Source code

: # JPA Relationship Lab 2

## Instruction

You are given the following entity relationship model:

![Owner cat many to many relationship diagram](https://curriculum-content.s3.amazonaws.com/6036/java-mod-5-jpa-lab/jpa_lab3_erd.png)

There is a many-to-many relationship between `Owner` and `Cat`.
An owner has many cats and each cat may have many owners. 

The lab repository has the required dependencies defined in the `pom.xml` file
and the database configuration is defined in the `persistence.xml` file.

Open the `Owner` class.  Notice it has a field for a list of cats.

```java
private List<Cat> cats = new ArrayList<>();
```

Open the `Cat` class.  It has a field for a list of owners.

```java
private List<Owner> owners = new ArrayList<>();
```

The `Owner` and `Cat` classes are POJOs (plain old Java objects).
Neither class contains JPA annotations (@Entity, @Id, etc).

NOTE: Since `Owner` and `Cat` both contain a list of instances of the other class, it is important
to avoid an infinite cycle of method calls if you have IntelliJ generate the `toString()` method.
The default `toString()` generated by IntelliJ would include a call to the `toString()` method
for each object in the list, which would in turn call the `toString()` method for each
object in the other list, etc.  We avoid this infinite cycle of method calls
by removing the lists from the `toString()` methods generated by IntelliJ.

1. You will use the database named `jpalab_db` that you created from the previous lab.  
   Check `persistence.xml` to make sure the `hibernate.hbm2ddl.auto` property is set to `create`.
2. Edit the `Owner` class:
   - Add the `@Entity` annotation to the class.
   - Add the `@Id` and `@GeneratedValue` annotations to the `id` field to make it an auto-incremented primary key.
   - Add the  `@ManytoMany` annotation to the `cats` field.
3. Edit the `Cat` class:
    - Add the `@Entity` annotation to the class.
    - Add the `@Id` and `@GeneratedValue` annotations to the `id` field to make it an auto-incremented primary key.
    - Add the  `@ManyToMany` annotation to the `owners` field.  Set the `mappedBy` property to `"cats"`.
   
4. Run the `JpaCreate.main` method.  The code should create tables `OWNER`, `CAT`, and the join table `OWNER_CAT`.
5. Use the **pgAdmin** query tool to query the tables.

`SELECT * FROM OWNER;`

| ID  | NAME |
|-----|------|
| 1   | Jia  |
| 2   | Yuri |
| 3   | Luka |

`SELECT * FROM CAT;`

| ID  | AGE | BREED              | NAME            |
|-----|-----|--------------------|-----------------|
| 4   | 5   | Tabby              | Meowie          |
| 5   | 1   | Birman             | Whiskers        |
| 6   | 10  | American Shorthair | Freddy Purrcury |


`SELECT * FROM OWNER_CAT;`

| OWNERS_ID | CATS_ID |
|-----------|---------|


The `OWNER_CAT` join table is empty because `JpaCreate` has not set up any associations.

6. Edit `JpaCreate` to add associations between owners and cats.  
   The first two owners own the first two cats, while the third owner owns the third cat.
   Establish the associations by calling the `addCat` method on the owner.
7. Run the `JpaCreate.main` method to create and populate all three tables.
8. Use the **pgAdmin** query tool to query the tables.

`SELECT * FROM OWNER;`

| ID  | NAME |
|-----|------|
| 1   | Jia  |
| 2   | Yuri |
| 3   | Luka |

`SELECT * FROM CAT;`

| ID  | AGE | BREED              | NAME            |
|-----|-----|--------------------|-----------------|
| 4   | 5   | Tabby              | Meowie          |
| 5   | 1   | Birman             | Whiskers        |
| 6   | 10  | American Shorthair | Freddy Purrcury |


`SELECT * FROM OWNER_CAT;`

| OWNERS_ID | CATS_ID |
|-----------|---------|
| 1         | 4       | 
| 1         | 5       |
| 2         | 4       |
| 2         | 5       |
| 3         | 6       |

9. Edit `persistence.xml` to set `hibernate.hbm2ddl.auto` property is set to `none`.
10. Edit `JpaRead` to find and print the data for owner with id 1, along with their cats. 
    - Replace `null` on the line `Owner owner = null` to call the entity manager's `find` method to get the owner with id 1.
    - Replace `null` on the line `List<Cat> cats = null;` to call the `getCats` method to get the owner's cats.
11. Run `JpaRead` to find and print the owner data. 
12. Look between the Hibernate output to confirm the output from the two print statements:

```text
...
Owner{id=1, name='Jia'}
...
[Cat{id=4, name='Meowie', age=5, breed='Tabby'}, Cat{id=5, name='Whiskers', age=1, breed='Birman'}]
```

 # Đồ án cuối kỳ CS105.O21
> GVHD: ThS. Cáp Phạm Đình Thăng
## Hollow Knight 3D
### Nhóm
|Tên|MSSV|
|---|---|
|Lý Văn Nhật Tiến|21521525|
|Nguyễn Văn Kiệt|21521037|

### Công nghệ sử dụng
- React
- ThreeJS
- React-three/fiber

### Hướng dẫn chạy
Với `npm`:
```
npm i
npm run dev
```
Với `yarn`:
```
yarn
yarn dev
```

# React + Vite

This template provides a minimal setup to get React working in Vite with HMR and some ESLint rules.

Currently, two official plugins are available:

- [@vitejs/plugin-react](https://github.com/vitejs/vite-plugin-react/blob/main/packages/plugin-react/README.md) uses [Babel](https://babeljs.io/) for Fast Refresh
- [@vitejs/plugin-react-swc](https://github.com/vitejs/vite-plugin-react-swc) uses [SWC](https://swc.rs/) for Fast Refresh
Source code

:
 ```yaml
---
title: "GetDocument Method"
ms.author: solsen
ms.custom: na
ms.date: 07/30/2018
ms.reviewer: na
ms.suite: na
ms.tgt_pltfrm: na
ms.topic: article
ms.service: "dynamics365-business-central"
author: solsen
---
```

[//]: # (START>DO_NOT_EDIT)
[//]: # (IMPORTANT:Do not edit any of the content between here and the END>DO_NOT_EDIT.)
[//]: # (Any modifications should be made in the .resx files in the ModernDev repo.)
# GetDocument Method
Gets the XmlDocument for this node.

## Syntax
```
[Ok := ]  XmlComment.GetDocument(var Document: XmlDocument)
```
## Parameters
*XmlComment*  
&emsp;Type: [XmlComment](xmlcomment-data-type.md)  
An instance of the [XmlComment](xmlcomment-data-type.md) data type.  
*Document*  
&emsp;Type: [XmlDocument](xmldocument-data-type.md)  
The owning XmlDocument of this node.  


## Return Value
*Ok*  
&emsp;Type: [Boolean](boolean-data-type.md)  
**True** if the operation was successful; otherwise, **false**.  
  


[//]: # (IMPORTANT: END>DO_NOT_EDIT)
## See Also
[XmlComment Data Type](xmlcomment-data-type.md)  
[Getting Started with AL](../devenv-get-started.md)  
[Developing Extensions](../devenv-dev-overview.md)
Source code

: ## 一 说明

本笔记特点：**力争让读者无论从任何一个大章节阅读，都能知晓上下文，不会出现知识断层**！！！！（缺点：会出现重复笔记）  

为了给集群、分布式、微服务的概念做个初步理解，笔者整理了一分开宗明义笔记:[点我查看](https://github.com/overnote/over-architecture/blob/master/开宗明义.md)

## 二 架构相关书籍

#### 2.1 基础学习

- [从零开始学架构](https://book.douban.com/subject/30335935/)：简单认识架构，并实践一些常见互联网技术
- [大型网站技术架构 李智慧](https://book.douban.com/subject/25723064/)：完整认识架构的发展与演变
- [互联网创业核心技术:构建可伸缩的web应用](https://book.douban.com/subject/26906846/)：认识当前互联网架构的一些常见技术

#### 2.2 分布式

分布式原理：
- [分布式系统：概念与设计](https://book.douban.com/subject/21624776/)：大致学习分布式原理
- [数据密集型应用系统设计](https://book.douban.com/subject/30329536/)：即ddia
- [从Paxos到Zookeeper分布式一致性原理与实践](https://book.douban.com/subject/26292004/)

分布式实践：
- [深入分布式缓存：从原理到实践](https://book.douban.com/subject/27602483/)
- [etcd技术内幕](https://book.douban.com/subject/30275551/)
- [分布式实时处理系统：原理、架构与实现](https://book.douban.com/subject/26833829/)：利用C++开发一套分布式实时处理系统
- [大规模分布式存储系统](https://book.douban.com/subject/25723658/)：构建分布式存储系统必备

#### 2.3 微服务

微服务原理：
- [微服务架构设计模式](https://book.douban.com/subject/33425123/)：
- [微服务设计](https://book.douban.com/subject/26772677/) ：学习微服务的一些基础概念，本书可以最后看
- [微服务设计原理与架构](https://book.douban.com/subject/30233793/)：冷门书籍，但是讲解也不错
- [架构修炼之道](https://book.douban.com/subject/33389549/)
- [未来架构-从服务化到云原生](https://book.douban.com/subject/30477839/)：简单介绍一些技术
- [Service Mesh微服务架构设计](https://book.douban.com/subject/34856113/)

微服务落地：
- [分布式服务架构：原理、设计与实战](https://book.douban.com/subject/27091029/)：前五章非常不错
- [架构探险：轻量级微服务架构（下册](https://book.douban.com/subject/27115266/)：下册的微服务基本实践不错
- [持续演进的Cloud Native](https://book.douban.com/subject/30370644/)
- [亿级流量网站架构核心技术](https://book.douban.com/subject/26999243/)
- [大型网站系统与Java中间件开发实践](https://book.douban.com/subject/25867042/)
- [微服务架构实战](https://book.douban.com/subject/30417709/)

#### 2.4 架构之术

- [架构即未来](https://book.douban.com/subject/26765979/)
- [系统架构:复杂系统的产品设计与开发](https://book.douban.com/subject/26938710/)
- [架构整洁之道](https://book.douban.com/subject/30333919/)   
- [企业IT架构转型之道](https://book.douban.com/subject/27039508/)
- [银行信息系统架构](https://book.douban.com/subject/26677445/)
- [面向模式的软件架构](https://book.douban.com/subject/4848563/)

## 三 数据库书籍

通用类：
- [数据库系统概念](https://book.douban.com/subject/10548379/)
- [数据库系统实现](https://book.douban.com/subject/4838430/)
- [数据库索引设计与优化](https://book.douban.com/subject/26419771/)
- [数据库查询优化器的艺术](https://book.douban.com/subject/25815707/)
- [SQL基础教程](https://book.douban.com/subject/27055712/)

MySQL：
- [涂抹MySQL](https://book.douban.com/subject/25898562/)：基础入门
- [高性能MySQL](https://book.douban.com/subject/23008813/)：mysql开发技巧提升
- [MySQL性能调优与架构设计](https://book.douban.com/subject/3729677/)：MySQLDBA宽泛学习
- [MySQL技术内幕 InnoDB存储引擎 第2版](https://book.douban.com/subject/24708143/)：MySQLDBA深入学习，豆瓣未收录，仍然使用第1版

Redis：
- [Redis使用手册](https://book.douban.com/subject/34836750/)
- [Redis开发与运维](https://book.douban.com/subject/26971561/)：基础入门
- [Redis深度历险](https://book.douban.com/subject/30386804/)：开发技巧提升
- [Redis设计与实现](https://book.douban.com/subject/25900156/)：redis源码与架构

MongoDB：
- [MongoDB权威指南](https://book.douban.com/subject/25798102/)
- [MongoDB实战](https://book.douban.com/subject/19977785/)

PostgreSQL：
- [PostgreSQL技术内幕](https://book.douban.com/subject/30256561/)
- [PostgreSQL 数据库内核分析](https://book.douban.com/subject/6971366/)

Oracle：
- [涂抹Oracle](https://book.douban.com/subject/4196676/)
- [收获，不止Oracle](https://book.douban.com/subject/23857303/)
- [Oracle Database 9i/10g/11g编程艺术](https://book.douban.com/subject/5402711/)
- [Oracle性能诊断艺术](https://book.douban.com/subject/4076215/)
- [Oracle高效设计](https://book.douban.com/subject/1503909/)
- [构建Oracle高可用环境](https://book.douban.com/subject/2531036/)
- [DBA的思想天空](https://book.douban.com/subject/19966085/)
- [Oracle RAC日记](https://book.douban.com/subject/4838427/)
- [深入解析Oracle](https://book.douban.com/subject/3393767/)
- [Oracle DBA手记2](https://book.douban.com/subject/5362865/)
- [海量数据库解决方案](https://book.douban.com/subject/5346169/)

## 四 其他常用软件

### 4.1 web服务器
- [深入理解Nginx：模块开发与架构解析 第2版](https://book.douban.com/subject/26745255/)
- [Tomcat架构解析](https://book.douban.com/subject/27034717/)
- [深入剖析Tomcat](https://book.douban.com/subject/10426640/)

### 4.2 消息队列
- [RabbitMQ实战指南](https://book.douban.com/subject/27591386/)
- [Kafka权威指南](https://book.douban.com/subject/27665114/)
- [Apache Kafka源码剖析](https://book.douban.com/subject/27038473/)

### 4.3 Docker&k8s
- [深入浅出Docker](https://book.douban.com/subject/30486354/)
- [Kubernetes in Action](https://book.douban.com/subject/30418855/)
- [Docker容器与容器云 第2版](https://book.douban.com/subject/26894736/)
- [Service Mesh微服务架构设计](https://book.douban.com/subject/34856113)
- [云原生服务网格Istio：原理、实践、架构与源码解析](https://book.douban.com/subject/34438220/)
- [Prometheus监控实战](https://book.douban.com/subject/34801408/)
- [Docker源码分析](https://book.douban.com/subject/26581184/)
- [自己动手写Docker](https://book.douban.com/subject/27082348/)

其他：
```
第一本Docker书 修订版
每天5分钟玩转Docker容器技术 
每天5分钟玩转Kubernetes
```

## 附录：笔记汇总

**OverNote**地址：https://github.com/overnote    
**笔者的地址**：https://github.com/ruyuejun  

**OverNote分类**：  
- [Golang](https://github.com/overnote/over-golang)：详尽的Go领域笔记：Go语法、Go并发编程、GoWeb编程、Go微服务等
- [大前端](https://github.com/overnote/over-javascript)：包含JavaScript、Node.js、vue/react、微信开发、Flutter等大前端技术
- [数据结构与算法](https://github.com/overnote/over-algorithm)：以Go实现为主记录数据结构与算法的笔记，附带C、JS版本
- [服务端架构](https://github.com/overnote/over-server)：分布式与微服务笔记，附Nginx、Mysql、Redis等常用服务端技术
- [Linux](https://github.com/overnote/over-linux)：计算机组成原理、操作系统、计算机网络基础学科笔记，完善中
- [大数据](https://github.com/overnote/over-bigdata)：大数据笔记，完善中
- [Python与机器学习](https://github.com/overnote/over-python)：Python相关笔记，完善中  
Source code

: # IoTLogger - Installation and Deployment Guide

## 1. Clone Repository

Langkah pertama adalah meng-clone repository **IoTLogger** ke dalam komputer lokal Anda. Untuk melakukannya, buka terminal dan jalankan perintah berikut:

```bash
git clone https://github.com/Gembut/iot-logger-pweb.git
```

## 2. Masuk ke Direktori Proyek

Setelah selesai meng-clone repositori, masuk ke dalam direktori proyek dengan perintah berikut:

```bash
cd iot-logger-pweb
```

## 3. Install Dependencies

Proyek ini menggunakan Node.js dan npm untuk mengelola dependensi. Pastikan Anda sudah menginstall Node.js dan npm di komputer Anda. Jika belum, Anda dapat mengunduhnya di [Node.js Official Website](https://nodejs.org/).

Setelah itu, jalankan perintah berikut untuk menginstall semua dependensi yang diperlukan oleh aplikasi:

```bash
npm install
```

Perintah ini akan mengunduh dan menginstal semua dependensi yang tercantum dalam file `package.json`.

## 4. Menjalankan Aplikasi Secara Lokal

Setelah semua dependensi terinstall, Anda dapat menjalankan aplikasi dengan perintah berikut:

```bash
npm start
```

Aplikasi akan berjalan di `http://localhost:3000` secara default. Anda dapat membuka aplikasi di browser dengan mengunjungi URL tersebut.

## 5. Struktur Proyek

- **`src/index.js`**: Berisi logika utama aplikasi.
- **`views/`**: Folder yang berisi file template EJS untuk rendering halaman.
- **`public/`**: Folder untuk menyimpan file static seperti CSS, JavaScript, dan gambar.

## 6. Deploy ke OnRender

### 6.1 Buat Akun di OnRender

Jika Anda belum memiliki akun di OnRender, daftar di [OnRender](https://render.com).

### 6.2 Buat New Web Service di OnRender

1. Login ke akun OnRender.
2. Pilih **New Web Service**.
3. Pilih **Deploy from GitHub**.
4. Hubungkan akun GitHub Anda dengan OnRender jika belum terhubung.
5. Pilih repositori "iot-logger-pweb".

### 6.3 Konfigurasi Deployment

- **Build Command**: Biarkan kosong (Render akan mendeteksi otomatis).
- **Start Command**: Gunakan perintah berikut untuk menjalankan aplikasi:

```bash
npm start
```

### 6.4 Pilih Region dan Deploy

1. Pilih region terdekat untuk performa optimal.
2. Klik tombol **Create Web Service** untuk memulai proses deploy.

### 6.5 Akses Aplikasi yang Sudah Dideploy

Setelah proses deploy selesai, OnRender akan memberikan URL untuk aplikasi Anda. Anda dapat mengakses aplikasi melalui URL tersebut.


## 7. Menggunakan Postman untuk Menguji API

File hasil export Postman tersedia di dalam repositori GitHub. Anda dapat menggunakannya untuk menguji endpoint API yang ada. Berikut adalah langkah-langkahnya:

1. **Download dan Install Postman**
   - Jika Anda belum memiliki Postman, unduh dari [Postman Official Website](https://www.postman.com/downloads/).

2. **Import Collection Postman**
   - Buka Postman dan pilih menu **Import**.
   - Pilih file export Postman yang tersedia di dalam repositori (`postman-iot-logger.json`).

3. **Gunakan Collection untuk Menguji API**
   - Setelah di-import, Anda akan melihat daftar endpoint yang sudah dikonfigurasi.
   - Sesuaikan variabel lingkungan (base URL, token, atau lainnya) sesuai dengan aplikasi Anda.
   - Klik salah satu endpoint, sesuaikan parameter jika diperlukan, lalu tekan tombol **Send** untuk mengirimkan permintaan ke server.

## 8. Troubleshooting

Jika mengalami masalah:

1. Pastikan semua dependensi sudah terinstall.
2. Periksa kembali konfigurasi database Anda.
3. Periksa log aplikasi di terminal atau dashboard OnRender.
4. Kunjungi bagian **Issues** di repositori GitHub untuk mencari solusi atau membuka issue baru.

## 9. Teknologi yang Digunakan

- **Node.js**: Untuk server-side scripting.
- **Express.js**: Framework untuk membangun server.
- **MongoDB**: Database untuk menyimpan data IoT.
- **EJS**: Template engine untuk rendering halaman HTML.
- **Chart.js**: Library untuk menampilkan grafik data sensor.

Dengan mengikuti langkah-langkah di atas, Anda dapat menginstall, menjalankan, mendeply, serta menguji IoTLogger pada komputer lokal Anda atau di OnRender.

# TASK DIRECTIONS
An exact copy of the lines above between the line holding "### 6.5 Akses Aplikasi yang Sudah Dideploy" and the line holding "- Sesuaikan variabel", inclusive, is the whole answer.

# WRITTEN RESPONSE
### 6.5 Akses Aplikasi yang Sudah Dideploy

Setelah proses deploy selesai, OnRender akan memberikan URL untuk aplikasi Anda. Anda dapat mengakses aplikasi melalui URL tersebut.


## 7. Menggunakan Postman untuk Menguji API

File hasil export Postman tersedia di dalam repositori GitHub. Anda dapat menggunakannya untuk menguji endpoint API yang ada. Berikut adalah langkah-langkahnya:

1. **Download dan Install Postman**
   - Jika Anda belum memiliki Postman, unduh dari [Postman Official Website](https://www.postman.com/downloads/).

2. **Import Collection Postman**
   - Buka Postman dan pilih menu **Import**.
   - Pilih file export Postman yang tersedia di dalam repositori (`postman-iot-logger.json`).

3. **Gunakan Collection untuk Menguji API**
   - Setelah di-import, Anda akan melihat daftar endpoint yang sudah dikonfigurasi.
   - Sesuaikan variabel lingkungan (base URL, token, atau lainnya) sesuai dengan aplikasi Anda.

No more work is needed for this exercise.